Già utilizzata per Waking Life (2001) e A Scanner Darkly. Un oscuro scrutare (2006), nel primo caso per contaminare la fantascienza, nel secondo per alimentare un cortocircuito paranoico e distopico, la storica tecnica ideata da Max Fleischer, in questo caso, rappresenta l’elemento fondamentale di un discorso volto a ridurre la distanza tra dimensione onirica e realistica, e ricreare la sostanza delle atmosfere di un mondo dissolto. Conformandosi come un’ideale cerniera che traccia senza soluzione di continuità una linea di demarcazione tra il vedere e il sentire, in bilico tra straniamento e immedesimazione, l’effetto generato dall’animazione non solo progressivamente dissolve i confini che separano sogno e realtà, fondendoli in un unico grande spettacolo visivo e tradendo in un certo modo le aspettative narrative dello spettatore, ma anche cattura come in un’istantanea l’avvento del telefono a pulsanti, la gelatina, il Vietnam, il discorso di JFK, la televisione con i suoi riti e miti (da Ai confini della realtà passando per Dark Shadow fino a Il Mago di Oz) ma soprattutto l’euforia di un tempo particolare che sembra espanso, dilatato, ricorsivo, interminabile. Quell’estate del 1969, a Houston, è indimenticabile per il protagonista Stan, ultimo di sei tra fratelli e sorelle che guarda il mondo convinto di esserne al centro, ma lascerà anche un solco nella memoria di tutti gli uomini accomunati dall’identica visione della Luna e desiderosi di compiere quel grande passo in avanti.

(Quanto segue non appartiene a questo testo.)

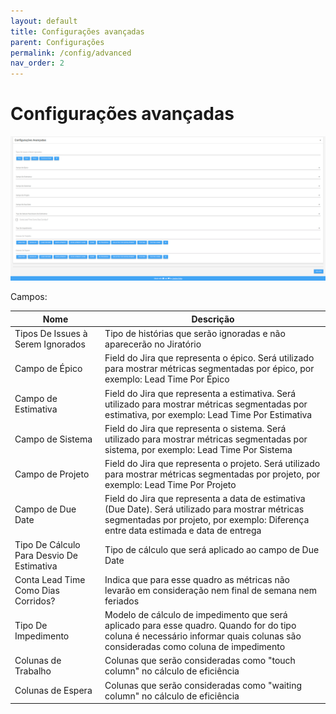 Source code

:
 ```yaml
---
layout: default
title: Configurações avançadas
parent: Configurações
permalink: /config/advanced
nav_order: 2
---
```


# Configurações avançadas

![Configurações avançadas](/images/advanced-board-config.png)

Campos:

|Nome|Descrição|
|---|---|
|Tipos De Issues à Serem Ignorados|Tipo de histórias que serão ignoradas e não aparecerão no Jiratório|
|Campo de Épico|Field do Jira que representa o épico. Será utilizado para mostrar métricas segmentadas por épico, por exemplo: Lead Time Por Épico|
|Campo de Estimativa|Field do Jira que representa a estimativa. Será utilizado para mostrar métricas segmentadas por estimativa, por exemplo: Lead Time Por Estimativa|
|Campo de Sistema|Field do Jira que representa o sistema. Será utilizado para mostrar métricas segmentadas por sistema, por exemplo: Lead Time Por Sistema|
|Campo de Projeto|Field do Jira que representa o projeto. Será utilizado para mostrar métricas segmentadas por projeto, por exemplo: Lead Time Por Projeto|
|Campo de Due Date|Field do Jira que representa a data de estimativa (Due Date). Será utilizado para mostrar métricas segmentadas por projeto, por exemplo: Diferença entre data estimada e data de entrega|
|Tipo De Cálculo Para Desvio De Estimativa|Tipo de cálculo que será aplicado ao campo de Due Date|
|Conta Lead Time Como Dias Corridos?|Indica que para esse quadro as métricas não levarão em consideração nem final de semana nem feriados|
|Tipo De Impedimento|Modelo de cálculo de impedimento que será aplicado para esse quadro. Quando for do tipo coluna é necessário informar quais colunas são consideradas como coluna de impedimento|
|Colunas de Trabalho|Colunas que serão consideradas como "touch column" no cálculo de eficiência|
|Colunas de Espera|Colunas que serão consideradas como "waiting column" no cálculo de eficiência|
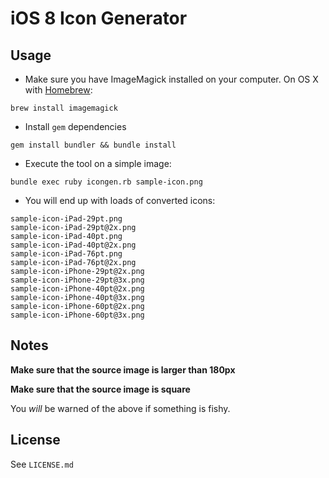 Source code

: # iOS 8 Icon Generator

## Usage

- Make sure you have ImageMagick installed on your computer. On OS X with [Homebrew](http://brew.sh):

```shell
brew install imagemagick
```

- Install `gem` dependencies

```shell
gem install bundler && bundle install
```

- Execute the tool on a simple image:

```shell
bundle exec ruby icongen.rb sample-icon.png
```

- You will end up with loads of converted icons:

```shell
sample-icon-iPad-29pt.png
sample-icon-iPad-29pt@2x.png
sample-icon-iPad-40pt.png
sample-icon-iPad-40pt@2x.png
sample-icon-iPad-76pt.png
sample-icon-iPad-76pt@2x.png
sample-icon-iPhone-29pt@2x.png
sample-icon-iPhone-29pt@3x.png
sample-icon-iPhone-40pt@2x.png
sample-icon-iPhone-40pt@3x.png
sample-icon-iPhone-60pt@2x.png
sample-icon-iPhone-60pt@3x.png
```

## Notes

**Make sure that the source image is larger than 180px**

**Make sure that the source image is square**

You *will* be warned of the above if something is fishy.

## License
See `LICENSE.md`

Più che al coming of age il film guarda alla rappresentazione della prospettiva di Stan. Infatti, Apollo 10 ½ conferma e, se possibile acuisce, l’impressione che il cinema di Linklater sia sempre più votato verso forme di rappresentazione e di messa in scena tendenti a far prevalere il “figurale” sul “discorsivo”. Se quest’ultimo si presenta logico, ordinato e dotato di senso ancorandosi al principio di realtà, il figurale è invece ciò che si fa sentire prima di farsi comprendere. Questa avventura spaziale giustificata dalla NASA per far fronte a un errore matematico è un collage di ritmo, gag divertenti, affetti speciali, attimi condivisi, immagini rubate, oggetti di un’epoca in cui se ti addormentavi in macchina non ti risvegliavi più: un assemblaggio materico e sentimentale di schegge impazzite appartenenti a un passato dalla forma vorticosa che assume i contorni di un grande vuoto da colmare e su cui il cinema di Linklater è già tornato con Tutti vogliono qualcosa rivelandone fascino e inconsistenza. Risulta significativo questo scarto se pensiamo che tutta la vicenda si svolge proprio in un luogo con un’identità posticcia, dove «non c’era nessun senso della storia» come tiene a ribadire la voce fuori campo del narratore Jack Black che interpreta Stan da adulto.
A proposito della voce dell’attore californiano, volto noto del cinema di Linklater (School of Rock, Bernie) ma anche espressione di un cinema abituato a mescolare differenti registri comici (d’altra parte Black compariva già nel cast de Il rompiscatole di Ben Stiller, del 1996), si deve riconoscere profondità e equilibrio che disinnescano il meccanismo patetico del ricordo lontano (effetto molto più ricamato, invece, nel doppiaggio italiano), capacità affabulatorie che mantengono vivo il racconto facendo da controcanto alla solita, precisa, colonna sonora rock.

Differentemente da Waking Life e Scanner Darkly «contraddistinti da una sensazione di malessere, negatività, frustrazione che li rende i due film più malinconici della filmografia di Linklater [1]» Apollo 10 ½ mitiga il pessimismo, come si evince soprattutto nella seconda parte del film ma pure in alcuni momenti “magici”, come nell’episodio del flipper e della mossa segreta. Tuttavia sorprende l’insistenza con cui Stan, dopo aver raccontato fesserie alla classe, ribadisce alla propria madre che per lui, il lavoro di suo padre, è motivo di imbarazzo. Forse il sogno nasce qui, in macchina, ripensando al tenore di una realtà tutto sommato mediocre e non speciale, facendo i conti con una profonda insoddisfazione e scoprendo il bisogno, inesauribile, di credere in un sogno perché come sostiene la madre: «Tesoro, non tutti possono diventare astronauti».

Note:
[1]: Francesca Monti, Emanuele Sacchi, Richard Linklater. La deriva del sogno americano, Bietti, Milano 2016.